Problem requirements
Determine how many lines in the records hold "mathrm", then give that number by itself.

Records for the task
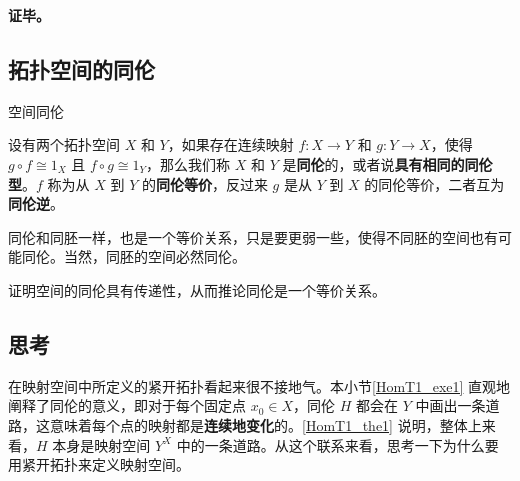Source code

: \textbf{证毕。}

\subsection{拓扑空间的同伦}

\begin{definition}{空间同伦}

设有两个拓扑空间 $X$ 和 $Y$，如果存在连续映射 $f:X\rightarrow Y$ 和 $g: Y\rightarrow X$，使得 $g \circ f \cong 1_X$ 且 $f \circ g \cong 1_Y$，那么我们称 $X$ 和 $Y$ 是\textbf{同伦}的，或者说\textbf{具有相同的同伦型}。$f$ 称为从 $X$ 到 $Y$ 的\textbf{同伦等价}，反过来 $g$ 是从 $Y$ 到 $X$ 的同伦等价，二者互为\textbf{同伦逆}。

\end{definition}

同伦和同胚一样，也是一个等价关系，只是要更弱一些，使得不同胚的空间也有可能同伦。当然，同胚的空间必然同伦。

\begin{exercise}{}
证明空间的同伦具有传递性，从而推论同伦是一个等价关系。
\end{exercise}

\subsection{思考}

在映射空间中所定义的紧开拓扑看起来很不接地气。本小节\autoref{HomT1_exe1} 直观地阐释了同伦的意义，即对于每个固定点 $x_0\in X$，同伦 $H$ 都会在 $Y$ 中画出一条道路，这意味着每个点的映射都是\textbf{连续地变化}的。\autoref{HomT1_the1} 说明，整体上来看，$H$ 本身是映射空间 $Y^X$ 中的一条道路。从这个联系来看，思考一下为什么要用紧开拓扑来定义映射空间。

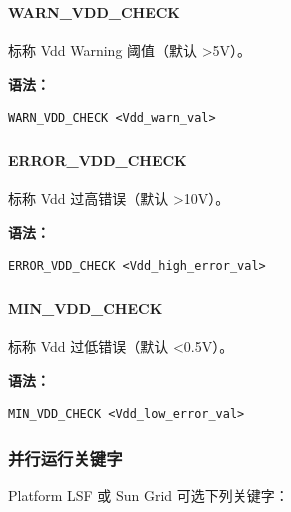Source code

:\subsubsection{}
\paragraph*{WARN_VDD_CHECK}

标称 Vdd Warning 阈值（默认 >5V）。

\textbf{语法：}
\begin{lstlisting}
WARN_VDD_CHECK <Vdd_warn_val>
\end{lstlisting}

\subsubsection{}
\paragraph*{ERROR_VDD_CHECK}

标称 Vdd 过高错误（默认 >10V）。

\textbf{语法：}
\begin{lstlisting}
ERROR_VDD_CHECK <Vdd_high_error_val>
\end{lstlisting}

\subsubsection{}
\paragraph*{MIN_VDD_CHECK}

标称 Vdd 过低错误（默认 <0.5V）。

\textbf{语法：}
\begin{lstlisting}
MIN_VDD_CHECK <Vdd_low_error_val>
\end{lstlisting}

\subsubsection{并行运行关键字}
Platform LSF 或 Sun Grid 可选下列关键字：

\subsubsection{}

...

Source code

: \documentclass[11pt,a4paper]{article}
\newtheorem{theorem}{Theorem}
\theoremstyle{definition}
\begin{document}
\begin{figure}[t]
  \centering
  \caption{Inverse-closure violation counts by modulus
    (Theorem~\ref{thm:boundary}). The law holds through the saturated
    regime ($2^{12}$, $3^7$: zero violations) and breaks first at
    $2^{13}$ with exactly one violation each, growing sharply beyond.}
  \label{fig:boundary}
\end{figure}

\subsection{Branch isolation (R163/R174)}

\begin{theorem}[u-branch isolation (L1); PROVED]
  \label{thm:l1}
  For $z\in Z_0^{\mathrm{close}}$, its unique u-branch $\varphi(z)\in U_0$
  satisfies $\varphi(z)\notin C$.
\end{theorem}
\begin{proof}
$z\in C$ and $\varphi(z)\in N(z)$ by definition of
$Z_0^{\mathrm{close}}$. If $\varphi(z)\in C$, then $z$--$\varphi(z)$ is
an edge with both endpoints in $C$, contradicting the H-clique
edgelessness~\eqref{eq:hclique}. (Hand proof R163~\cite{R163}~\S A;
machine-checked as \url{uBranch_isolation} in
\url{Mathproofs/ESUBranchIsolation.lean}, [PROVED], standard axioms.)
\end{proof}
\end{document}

Written response
2